### EXERCISE REQUIREMENTS
Could you reproduce all the entries under this sentence exactly, leaving the images aside?

### SUPPLIED ENTRIES
|---|

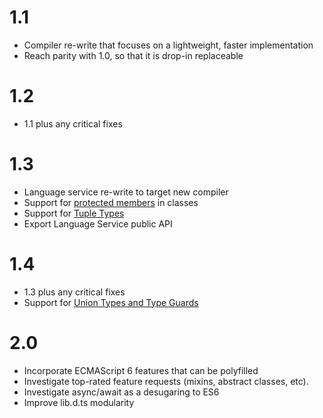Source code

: # 1.1

* Compiler re-write that focuses on a lightweight, faster implementation
* Reach parity with 1.0, so that it is drop-in replaceable

# 1.2

* 1.1 plus any critical fixes

# 1.3

* Language service re-write to target new compiler
* Support for [protected members](https://github.com/Microsoft/TypeScript/pull/688) in classes
* Support for [Tuple Types](https://github.com/Microsoft/TypeScript/pull/428)
* Export Language Service public API

# 1.4

* 1.3 plus any critical fixes
* Support for [Union Types and Type Guards](https://github.com/Microsoft/TypeScript/pull/824)

# 2.0

* Incorporate ECMAScript 6 features that can be polyfilled
* Investigate top-rated feature requests (mixins, abstract classes, etc). 
* Investigate async/await as a desugaring to ES6
* Improve lib.d.ts modularity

|---|

### EXERCISE SOLUTION
Source code

: # 1.1

* Compiler re-write that focuses on a lightweight, faster implementation
* Reach parity with 1.0, so that it is drop-in replaceable

# 1.2

* 1.1 plus any critical fixes

# 1.3

* Language service re-write to target new compiler
* Support for [protected members](https://github.com/Microsoft/TypeScript/pull/688) in classes
* Support for [Tuple Types](https://github.com/Microsoft/TypeScript/pull/428)
* Export Language Service public API

# 1.4

* 1.3 plus any critical fixes
* Support for [Union Types and Type Guards](https://github.com/Microsoft/TypeScript/pull/824)

# 2.0

* Incorporate ECMAScript 6 features that can be polyfilled
* Investigate top-rated feature requests (mixins, abstract classes, etc). 
* Investigate async/await as a desugaring to ES6
* Improve lib.d.ts modularity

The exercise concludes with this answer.